Admirados se quedaron los nuevos caminantes de las palabras de don Quijote; pero el ventero les quitó de aquella admiración, diciéndoles quién era don Quijote, y que no había que hacer caso dél, porque estaba fuera de juicio.

Preguntáronle al ventero si acaso había llegado á aquella venta un muchacho de hasta edad de quince años, que venía vestido como mozo de mulas, de tales y tales señas, dando las mismas que traía el amante de doña Clara.

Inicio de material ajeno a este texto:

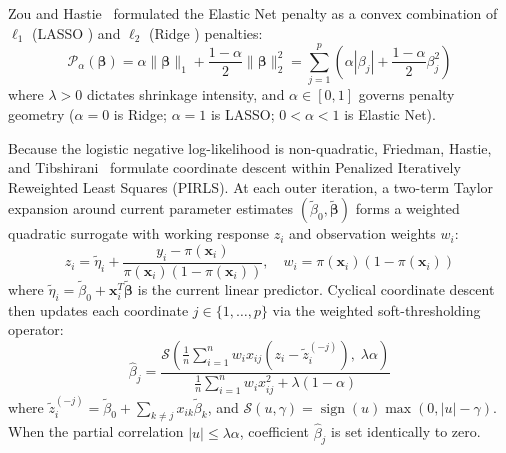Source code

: \documentclass[11pt,oneside]{book}
\begin{document}
Zou and Hastie~\cite{zou2005regularization} formulated the Elastic Net penalty as a convex combination of $\ell_1$ (LASSO \cite{tibshirani1996regression}) and $\ell_2$ (Ridge \cite{hoerl1970ridge}) penalties:
\begin{equation}
\label{eq:elastic_net_penalty}
\mathcal{P}_\alpha(\boldsymbol{\beta}) = \alpha \|\boldsymbol{\beta}\|_1 + \frac{1 - \alpha}{2} \|\boldsymbol{\beta}\|_2^2 = \sum_{j=1}^p \left( \alpha |\beta_j| + \frac{1 - \alpha}{2} \beta_j^2 \right)
\end{equation}
where $\lambda > 0$ dictates shrinkage intensity, and $\alpha \in [0, 1]$ governs penalty geometry ($\alpha = 0$ is Ridge; $\alpha = 1$ is LASSO; $0 < \alpha < 1$ is Elastic Net).

Because the logistic negative log-likelihood is non-quadratic, Friedman, Hastie, and Tibshirani~\cite{friedman2010regularization} formulate coordinate descent within Penalized Iteratively Reweighted Least Squares (PIRLS). At each outer iteration, a two-term Taylor expansion around current parameter estimates $(\tilde{\beta}_0, \tilde{\boldsymbol{\beta}})$ forms a weighted quadratic surrogate with working response $z_i$ and observation weights $w_i$:
\begin{equation}
z_i = \tilde{\eta}_i + \frac{y_i - \pi(\mathbf{x}_i)}{\pi(\mathbf{x}_i)(1 - \pi(\mathbf{x}_i))}, \quad w_i = \pi(\mathbf{x}_i)(1 - \pi(\mathbf{x}_i))
\end{equation}
where $\tilde{\eta}_i = \tilde{\beta}_0 + \mathbf{x}_i^T \tilde{\boldsymbol{\beta}}$ is the current linear predictor. Cyclical coordinate descent then updates each coordinate $j \in \{1, \dots, p\}$ via the weighted soft-thresholding operator:
\begin{equation}
\hat{\beta}_j = \frac{\mathcal{S}\left( \frac{1}{n}\sum_{i=1}^n w_i x_{ij}(z_i - \tilde{z}_i^{(-j)}), \; \lambda \alpha \right)}{\frac{1}{n}\sum_{i=1}^n w_i x_{ij}^2 + \lambda(1 - \alpha)}
\end{equation}
where $\tilde{z}_i^{(-j)} = \tilde{\beta}_0 + \sum_{k \ne j} x_{ik}\tilde{\beta}_k$, and $\mathcal{S}(u, \gamma) = \operatorname{sign}(u) \max(0, |u| - \gamma)$. When the partial correlation $|u| \le \lambda \alpha$, coefficient $\hat{\beta}_j$ is set identically to zero.
\end{document}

El ventero respondió que había tanta gente en la venta, que no había echado de ver en el que preguntaban; pero, habiendo visto uno dellos el coche donde había venido el oidor, dijo:

—Aquí debe de estar sin duda, porque este es el coche que él dicen que sigue: quédese uno de nosotros á la puerta, y entren los demás á buscarle; y aun sería bien que uno de nosotros rodease toda la venta, porque no se fuese por las bardas de los corrales.

—Así se hará, respondió uno dellos.

Y entrándose los dos dentro, uno se quedó á la puerta, y el otro se fué á rodear la venta; todo lo cual veía el ventero, y no sabía atinar para qué se hacían aquellas diligencias, puesto que bien creyó que buscaban aquel mozo cuyas señas le habían dado.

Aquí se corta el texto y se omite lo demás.